POSKOTA.CO.ID - Komisi IX DPR RI siap memanggil sejumlah pihak terkait kasus pemerkosaan yang melibatkan dokter PPDS Unpad.
Sejumlah pihak yang akan dipanggil ialah Dekan FK Unpad, pihak Rumah Sakit Hasan Sadikin (RSHS) Bandung, Konsil Kedokteran Indonesia, Kemenkes hingga Kemendiktisaitek.
“Pemanggilan ini untuk meminta klarifikasi, mengevaluasi sistem pembinaan dan pengawasan tenaga medis serta memastikan kasus serupa tidak terulang di masa mendatang,” kata Wakil Ketua Komisi IX DPR RI Nihayatul Wafiroh.
Menurutnya, insiden yang terjadi di RSHS ini mencerminkan kegagalan sistem pengawasan hingga perlingdungan pasien di lingkungan rumah sakit.
Ia turut mengecam atas tindakan dokter PPDS yang melakukan kekerasan seksual terhadap keluarga pasien itu.
“Kami meminta Kementerian Kesehatan dan Konsil Kedokteran Indonesia melakukan evaluasi dan tindakan disipliner terhadap tenaga medis yang terlibat,” ungkapnya.
Korban Bertambah
Direktur Kriminal Umum Polda Jawa Barat, Kombes Surawan menyebutkan ada dua korban lain dari kasus perkosaan yang dilakukan oleh dokter PPDS di RSHS.

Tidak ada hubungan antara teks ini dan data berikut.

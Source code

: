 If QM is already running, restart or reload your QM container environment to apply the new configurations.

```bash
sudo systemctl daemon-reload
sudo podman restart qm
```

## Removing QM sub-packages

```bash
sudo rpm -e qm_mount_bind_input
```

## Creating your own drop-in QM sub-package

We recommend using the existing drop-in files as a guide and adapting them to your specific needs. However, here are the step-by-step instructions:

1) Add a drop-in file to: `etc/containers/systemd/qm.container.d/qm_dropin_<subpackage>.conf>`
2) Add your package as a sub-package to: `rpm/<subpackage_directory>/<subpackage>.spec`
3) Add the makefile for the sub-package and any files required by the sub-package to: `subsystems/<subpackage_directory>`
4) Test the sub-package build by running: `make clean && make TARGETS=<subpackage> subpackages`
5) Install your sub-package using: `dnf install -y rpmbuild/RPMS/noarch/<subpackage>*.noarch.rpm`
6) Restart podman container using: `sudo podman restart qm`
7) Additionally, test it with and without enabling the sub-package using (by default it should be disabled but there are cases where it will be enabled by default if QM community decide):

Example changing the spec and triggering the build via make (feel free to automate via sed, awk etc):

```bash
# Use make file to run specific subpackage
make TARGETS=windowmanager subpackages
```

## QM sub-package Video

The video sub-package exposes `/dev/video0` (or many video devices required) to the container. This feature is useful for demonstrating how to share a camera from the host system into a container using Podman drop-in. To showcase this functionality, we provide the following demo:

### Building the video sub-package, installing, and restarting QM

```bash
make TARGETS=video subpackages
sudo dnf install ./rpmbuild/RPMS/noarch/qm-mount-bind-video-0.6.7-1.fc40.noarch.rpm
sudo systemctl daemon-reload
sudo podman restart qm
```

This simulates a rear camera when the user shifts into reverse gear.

Korban tersebut berusia 21 tahun dan 31 tahun yang saat ini sudah dilakukan pemeriksaan.
“Benar ada duak korban, ini menerima perlakuan yang sama dari tersangka dengan modus sama. Kejadiannya pada 10 Maret dan 16 Maret 2025,” ucap Surawan.
Surawan menjelaskan jika pelaku yang bernama Priguna Anugerah Pratama ini menggunakan modus yang sama dengan alasan melakukan analisa anestesi serta uji alergi terhadap obat bius.
Baca Juga: Netizen Soroti Akun IG Priguna Anugerah Pratama, Oknum Dokter PPDS Viral karena Dugaan Rudapaksa
“Korbannya dibawa ke tempat yang sama, yaitu gedung MCHC lantai 7. Kedua korban tambahan ini merupakan pasien,” kata Surawan.
Kasus perkosaan di RSHS yang melibatkan dokter PPDS Unpad ini terjadi pada pertengahan Maret 2025.
Pelaku membawa ke gedung MCHC lantai tujuh dengan dalih melakukan transfusi darah dan pemeriksaan, kemudian menyuntikan cairan bening yang diduga obat bius hingga korban tak sadarkan diri.
Setelah sadar, korban FH merasa nyeri di beberapa bagian tubuh lalu melakukan visum dan hasilnya diketahui adanya kekerasan seksual.
Dari informasi pihak kepolisian, pelaku dijerat Pasal 6C Undang-Undang Nomor 12 Tahun 2022 tentang tidak pidana kekerasan seksual dengan ancaman maksimal 12 tahun penjara.